___ DATA RECORDS ___

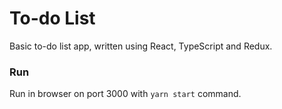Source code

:# To-do List

Basic to-do list app, written using React, TypeScript and Redux.

### Run 
Run in browser on port 3000 with `yarn start` command.

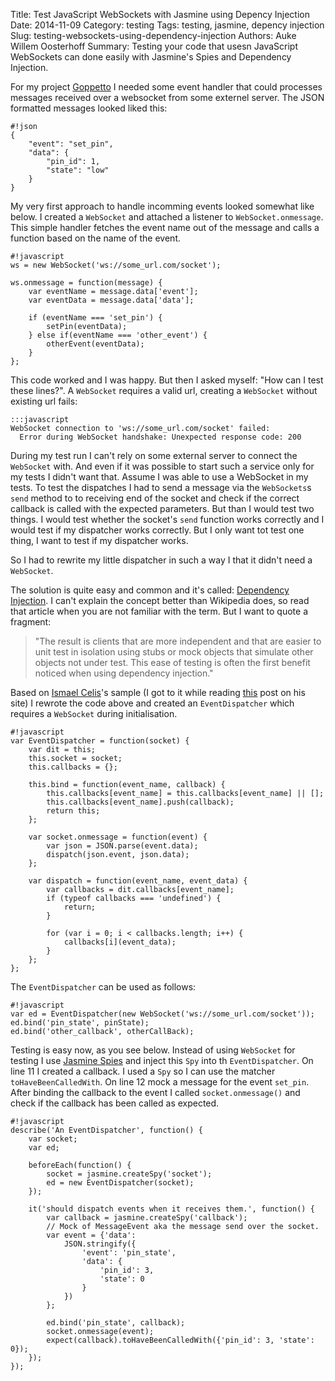 Title: Test JavaScript WebSockets with Jasmine using Depency Injection
Date: 2014-11-09
Category: testing
Tags: testing, jasmine, depency injection
Slug: testing-websockets-using-dependency-injection
Authors: Auke Willem Oosterhoff
Summary: Testing your code that usesn JavaScript WebSockets can done easily with Jasmine's Spies and Dependency Injection.

For my project [Goppetto][goppetto] I needed some event handler that could processes messages received over a websocket from some
externel server. The JSON formatted messages looked liked this:

    #!json
    {
        "event": "set_pin",
        "data": {
            "pin_id": 1,
            "state": "low"
        }
    }

My very first approach to handle incomming events looked somewhat like below.
I created a `WebSocket` and attached a listener to `WebSocket.onmessage`. This simple
handler fetches the event name out of the message and calls a function based on the name of the event.

    #!javascript
    ws = new WebSocket('ws://some_url.com/socket');

    ws.onmessage = function(message) {
        var eventName = message.data['event'];
        var eventData = message.data['data'];

        if (eventName === 'set_pin') {
            setPin(eventData);
        } else if(eventName === 'other_event') {
            otherEvent(eventData);
        }
    };

This code worked and I was happy. But then I asked myself: "How can I test these lines?".
A `WebSocket` requires a valid url, creating a `WebSocket` without existing url fails:

    :::javascript
    WebSocket connection to 'ws://some_url.com/socket' failed: 
      Error during WebSocket handshake: Unexpected response code: 200

During my test run I can't rely on some external server to connect the `WebSocket` with. And even if it was possible to
start such a service only for my tests I didn't want that. Assume I was able to use a WebSocket in my tests.
To test the dispatches I had to send a message via the `WebSockets`s `send` method to to receiving end of the socket and check if
the correct callback is called with the expected parameters. But than I would test two things. I would test whether the socket's `send` function
works correctly and I would test if my dispatcher works correctly. But I only want tot test one thing, I want to test if my dispatcher works.

So I had to rewrite my little dispatcher in such a way I that it didn't need a `WebSocket`.

The solution is quite easy and common and it's called: [Dependency Injection][dependency-injection]. I can't explain the concept better than Wikipedia does,
so read that article when you are not familiar with the term. But I want to quote a fragment:

> "The result is clients that are more independent and that are easier to unit test in isolation using stubs or mock objects that simulate other objects not under test. This ease of testing is often the first benefit noticed when using dependency injection."

Based on [Ismael Celis][event-dispatcher]'s sample (I got to it while reading [this][article] post on his site) I rewrote the code above and created an `EventDispatcher` which requires a `WebSocket` during initialisation.

    #!javascript
    var EventDispatcher = function(socket) {
        var dit = this;
        this.socket = socket;
        this.callbacks = {};

        this.bind = function(event_name, callback) {
            this.callbacks[event_name] = this.callbacks[event_name] || [];
            this.callbacks[event_name].push(callback);
            return this;
        };

        var socket.onmessage = function(event) {
            var json = JSON.parse(event.data);
            dispatch(json.event, json.data);
        };

        var dispatch = function(event_name, event_data) {
            var callbacks = dit.callbacks[event_name];
            if (typeof callbacks === 'undefined') {
                return;
            }

            for (var i = 0; i < callbacks.length; i++) {
                callbacks[i](event_data);
            }
        };
    };

The `EventDispatcher` can be used as follows:

    #!javascript
    var ed = EventDispatcher(new WebSocket('ws://some_url.com/socket'));
    ed.bind('pin_state', pinState);
    ed.bind('other_callback', otherCallBack);

Testing is easy now, as you see below.
Instead of using `WebSocket` for testing I use [Jasmine Spies][jasmine-spies] and inject this `Spy` into
th `EventDispatcher`. On line 11 I created a callback. I used a `Spy` so I can use the matcher `toHaveBeenCalledWith`.
On line 12 mock a message for the event `set_pin`. After binding the callback to the event I called `socket.onmessage()`
and check if the callback has been called as expected.

    #!javascript
    describe('An EventDispatcher', function() {
        var socket;
        var ed;

        beforeEach(function() {
            socket = jasmine.createSpy('socket');
            ed = new EventDispatcher(socket);
        });

        it('should dispatch events when it receives them.', function() {
            var callback = jasmine.createSpy('callback');
            // Mock of MessageEvent aka the message send over the socket.
            var event = {'data':
                JSON.stringify({
                    'event': 'pin_state',
                    'data': {
                        'pin_id': 3,
                        'state': 0
                    }
                })
            };

            ed.bind('pin_state', callback);
            socket.onmessage(event);
            expect(callback).toHaveBeenCalledWith({'pin_id': 3, 'state': 0});
        });
    });


[goppetto]: https://github.com/OrangeTux/Goppetto "Source of Goppetto"
[dependency-injection]: http://en.wikipedia.org/wiki/Dependency_injection "Wikipedia page about Dependency Injection"
[event-dispatcher]:https://gist.github.com/ismasan/299789
[jasmine-spies]:http://jasmine.github.io/2.0/introduction.html#section-Spies "Jasmine documentation about Spies"
[article]: https://www.new-bamboo.co.uk/blog/2010/02/10/json-event-based-convention-websockets/ "A JSON event-based convention for WebSockets"
[message-event]: https://developer.mozilla.org/en-US/docs/Web/API/MessageEvent "Mozilla Developer Network about MessageEvent"
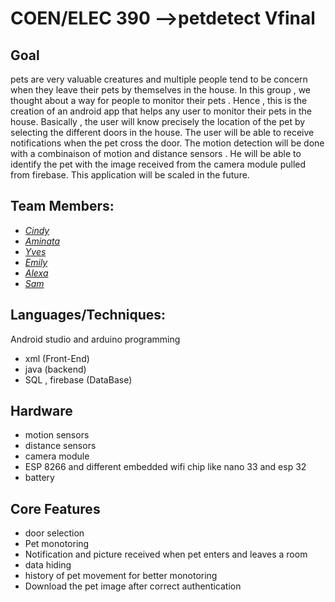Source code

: 

#  COEN/ELEC 390 -->petdetect Vfinal

## Goal 

pets are very valuable creatures and multiple people tend to be concern when they leave their pets by themselves in the house. In this group , we thought about a way for people to monitor their pets . 
Hence , this is the creation of an android app that helps any user to monitor their pets in the house. Basically , the user will know precisely the location of the pet by selecting the different doors in the house. The user will be able to receive notifications when the pet cross the door. The motion detection will be done with a combinaison of motion and distance sensors . He will be able to identify the pet with the image received from the camera module pulled from firebase. This application will be scaled in the future.

 ## Team Members:
 - [*Cindy*](https://github.com/cindykhin)
 - [*Aminata*](https://github.com/programer653)
 - [*Yves*](https://github.com/yvich)
 - [*Emily*](https://github.com/dange2)
 - [*Alexa*](https://github.com/alexaLL2000)
 - [*Sam*](https://github.com/LOVELOVECHAINSAW)
 
 


## Languages/Techniques:
Android studio and arduino programming 
- xml (Front-End)
- java (backend)
- SQL , firebase (DataBase)

## Hardware 
- motion sensors
- distance sensors
- camera module
- ESP 8266 and different embedded wifi chip like nano 33 and esp 32 
- battery 


 ## Core Features
 
 - door selection
 - Pet monotoring
 - Notification and picture received when pet enters and leaves a room 
 - data hiding 
 - history of pet movement for better monotoring
 - Download the pet image after correct authentication


 

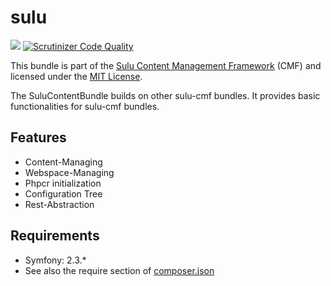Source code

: sulu
=================
[![](https://travis-ci.org/sulu-cmf/sulu.png)](https://travis-ci.org/sulu-cmf/sulu)
[![Scrutinizer Code Quality](https://scrutinizer-ci.com/g/sulu-cmf/sulu/badges/quality-score.png?s=a4e66cebefa4fb6f55f50066d516dc4ab9ba3d86)](https://scrutinizer-ci.com/g/sulu-cmf/sulu/)

This bundle is part of the [Sulu Content Management Framework](https://github.com/sulu-cmf/sulu-standard) (CMF) and licensed under the [MIT License](https://github.com/sulu-cmf/SuluContentBundle/blob/develop/LICENSE).

The SuluContentBundle builds on other sulu-cmf bundles. It provides basic functionalities for sulu-cmf bundles.

## Features

* Content-Managing
* Webspace-Managing
* Phpcr initialization
* Configuration Tree
* Rest-Abstraction

## Requirements

* Symfony: 2.3.*
* See also the require section of [composer.json](https://github.com/sulu-cmf/sulu/blob/develop/composer.json)

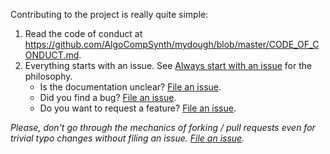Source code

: Contributing to the project is really quite simple:

1. Read the code of conduct at <https://github.com/AlgoCompSynth/mydough/blob/master/CODE_OF_CONDUCT.md>.
2. Everything starts with an issue. See [Always start with an issue](https://about.gitlab.com/2016/03/03/start-with-an-issue/) for the philosophy.
    * Is the documentation unclear? [File an issue](https://github.com/AlgoCompSynth/mydough/issues/new).
    * Did you find a bug? [File an issue](https://github.com/AlgoCompSynth/mydough/issues/new).
    * Do you want to request a feature? [File an issue](https://github.com/AlgoCompSynth/mydough/issues/new).

*Please, don't go through the mechanics of forking / pull requests even for trivial typo changes without filing an issue. [File an issue](https://github.com/AlgoCompSynth/mydough/issues/new).*
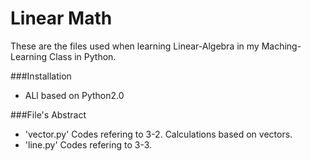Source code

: # Linear Math
These are the files used when learning Linear-Algebra
in my Maching-Learning Class in Python.

###Installation
- ALl based on Python2.0

###File's Abstract
- 'vector.py' Codes refering to 3-2. Calculations based on vectors.
- 'line.py' Codes refering to 3-3.
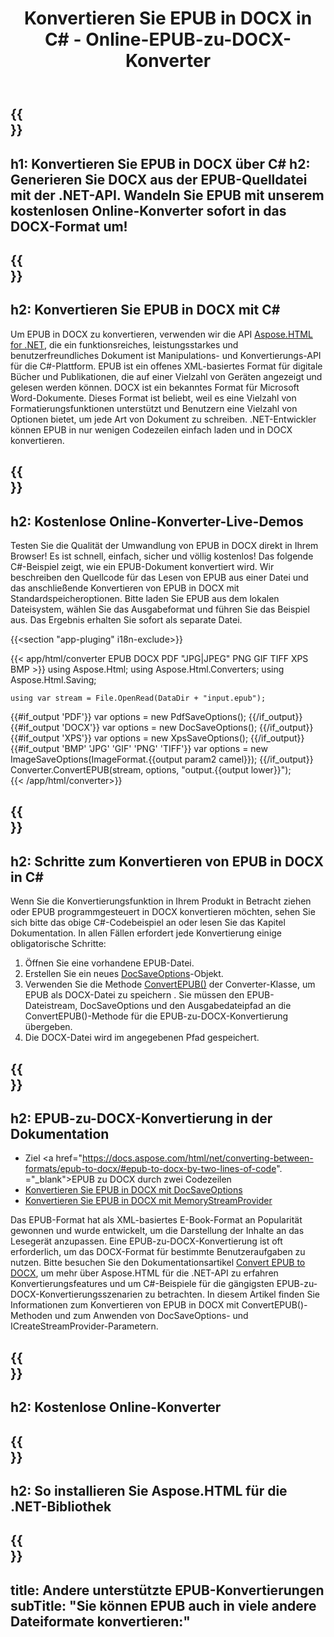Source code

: ﻿---
translation: true
template: /templates/_template-conversion-child.md
title: Konvertieren Sie EPUB in DOCX in C# - Online-EPUB-zu-DOCX-Konverter
description: Beispielcode für die Umwandlung von EPUB in DOCX C#. Verwenden Sie einfach die Konverter-API innerhalb von ASP.NET oder einer beliebigen .NET-Anwendung. Probieren Sie den Online-EPUB-zu-DOCX-Konverter kostenlos aus!
url: /net/conversion/epub-to-docx/
family: html
platformtag: net
feature: conversion
informat: EPUB
outformat: DOCX
otherformats: PDF DOCX XPS GIF JPEG PNG TIFF BMP
---

{{<section banner>}}
---
h1: Konvertieren Sie EPUB in DOCX über C#
h2: Generieren Sie DOCX aus der EPUB-Quelldatei mit der .NET-API. Wandeln Sie EPUB mit unserem kostenlosen Online-Konverter sofort in das DOCX-Format um!
---

{{<section overview>}}
---
h2: Konvertieren Sie EPUB in DOCX mit C#
---

Um EPUB in DOCX zu konvertieren, verwenden wir die API [Aspose.HTML for .NET](https://products.aspose.com/html/net/), die ein funktionsreiches, leistungsstarkes und benutzerfreundliches Dokument ist Manipulations- und Konvertierungs-API für die C#-Plattform. EPUB ist ein offenes XML-basiertes Format für digitale Bücher und Publikationen, die auf einer Vielzahl von Geräten angezeigt und gelesen werden können. DOCX ist ein bekanntes Format für Microsoft Word-Dokumente. Dieses Format ist beliebt, weil es eine Vielzahl von Formatierungsfunktionen unterstützt und Benutzern eine Vielzahl von Optionen bietet, um jede Art von Dokument zu schreiben. .NET-Entwickler können EPUB in nur wenigen Codezeilen einfach laden und in DOCX konvertieren.

{{<section demos>}}
---
h2: Kostenlose Online-Konverter-Live-Demos
---

Testen Sie die Qualität der Umwandlung von EPUB in DOCX direkt in Ihrem Browser! Es ist schnell, einfach, sicher und völlig kostenlos! Das folgende C#-Beispiel zeigt, wie ein EPUB-Dokument konvertiert wird. Wir beschreiben den Quellcode für das Lesen von EPUB aus einer Datei und das anschließende Konvertieren von EPUB in DOCX mit Standardspeicheroptionen. Bitte laden Sie EPUB aus dem lokalen Dateisystem, wählen Sie das Ausgabeformat und führen Sie das Beispiel aus. Das Ergebnis erhalten Sie sofort als separate Datei.

{{<section "app-pluging" i18n-exclude>}}

{{< app/html/converter EPUB DOCX PDF "JPG|JPEG" PNG GIF TIFF XPS BMP >}}
using Aspose.Html;
using Aspose.Html.Converters;
using Aspose.Html.Saving;

    using var stream = File.OpenRead(DataDir + "input.epub");
{{#if_output 'PDF'}}
    var options = new PdfSaveOptions();
{{/if_output}}
{{#if_output 'DOCX'}}
    var options = new DocSaveOptions();
{{/if_output}}
{{#if_output 'XPS'}}
    var options = new XpsSaveOptions();
{{/if_output}}
{{#if_output 'BMP' 'JPG' 'GIF' 'PNG' 'TIFF'}}
    var options = new ImageSaveOptions(ImageFormat.{{output param2 camel}});
{{/if_output}}
    Converter.ConvertEPUB(stream, options, "output.{{output lower}}");   
{{< /app/html/converter>}}


{{<section steps>}}
---
h2: Schritte zum Konvertieren von EPUB in DOCX in C#
---

Wenn Sie die Konvertierungsfunktion in Ihrem Produkt in Betracht ziehen oder EPUB programmgesteuert in DOCX konvertieren möchten, sehen Sie sich bitte das obige C#-Codebeispiel an oder lesen Sie das Kapitel Dokumentation. In allen Fällen erfordert jede Konvertierung einige obligatorische Schritte:
1. Öffnen Sie eine vorhandene EPUB-Datei.
1. Erstellen Sie ein neues [DocSaveOptions](https://apireference.aspose.com/html/net/aspose.html.saving/docsaveoptions)-Objekt.
1. Verwenden Sie die Methode [ConvertEPUB()](https://apireference.aspose.com/html/net/aspose.html.converters.converter/convertepub/methods/27) der Converter-Klasse, um EPUB als DOCX-Datei zu speichern . Sie müssen den EPUB-Dateistream, DocSaveOptions und den Ausgabedateipfad an die ConvertEPUB()-Methode für die EPUB-zu-DOCX-Konvertierung übergeben.
1. Die DOCX-Datei wird im angegebenen Pfad gespeichert.




{{<section documentation>}}
---
h2: EPUB-zu-DOCX-Konvertierung in der Dokumentation
---

  - Ziel <a href="https://docs.aspose.com/html/net/converting-between-formats/epub-to-docx/#epub-to-docx-by-two-lines-of-code". ="_blank">EPUB zu DOCX durch zwei Codezeilen</a>
  - <a href="https://docs.aspose.com/html/net/converting-between-formats/epub-to-docx/#convert-epub-to-docx-using-docsaveoptions" target="_blank" >Konvertieren Sie EPUB in DOCX mit DocSaveOptions</a>
  - <a href="https://docs.aspose.com/html/net/converting-between-formats/epub-to-docx/#output-stream-providers" target="_blank">Konvertieren Sie EPUB in DOCX mit MemoryStreamProvider</a>

Das EPUB-Format hat als XML-basiertes E-Book-Format an Popularität gewonnen und wurde entwickelt, um die Darstellung der Inhalte an das Lesegerät anzupassen. Eine EPUB-zu-DOCX-Konvertierung ist oft erforderlich, um das DOCX-Format für bestimmte Benutzeraufgaben zu nutzen. Bitte besuchen Sie den Dokumentationsartikel [Convert EPUB to DOCX](https://docs.aspose.com/html/net/converting-between-formats/epub-to-docx/), um mehr über Aspose.HTML für die .NET-API zu erfahren Konvertierungsfeatures und um C#-Beispiele für die gängigsten EPUB-zu-DOCX-Konvertierungsszenarien zu betrachten. In diesem Artikel finden Sie Informationen zum Konvertieren von EPUB in DOCX mit ConvertEPUB()-Methoden und zum Anwenden von DocSaveOptions- und ICreateStreamProvider-Parametern.

{{<section online-converters>}}
---
h2: Kostenlose Online-Konverter
---

{{<section get-started>}}
---
h2: So installieren Sie Aspose.HTML für die .NET-Bibliothek
---

{{<section other-conversions>}}
---
title: Andere unterstützte EPUB-Konvertierungen
subTitle: "Sie können EPUB auch in viele andere Dateiformate konvertieren:"
---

___

In the entries above, copy each line that contains the string "didn".

» **TASK ANSWER**
start such a service only for my tests I didn't want that. Assume I was able to use a WebSocket in my tests.
So I had to rewrite my little dispatcher in such a way I that it didn't need a `WebSocket`.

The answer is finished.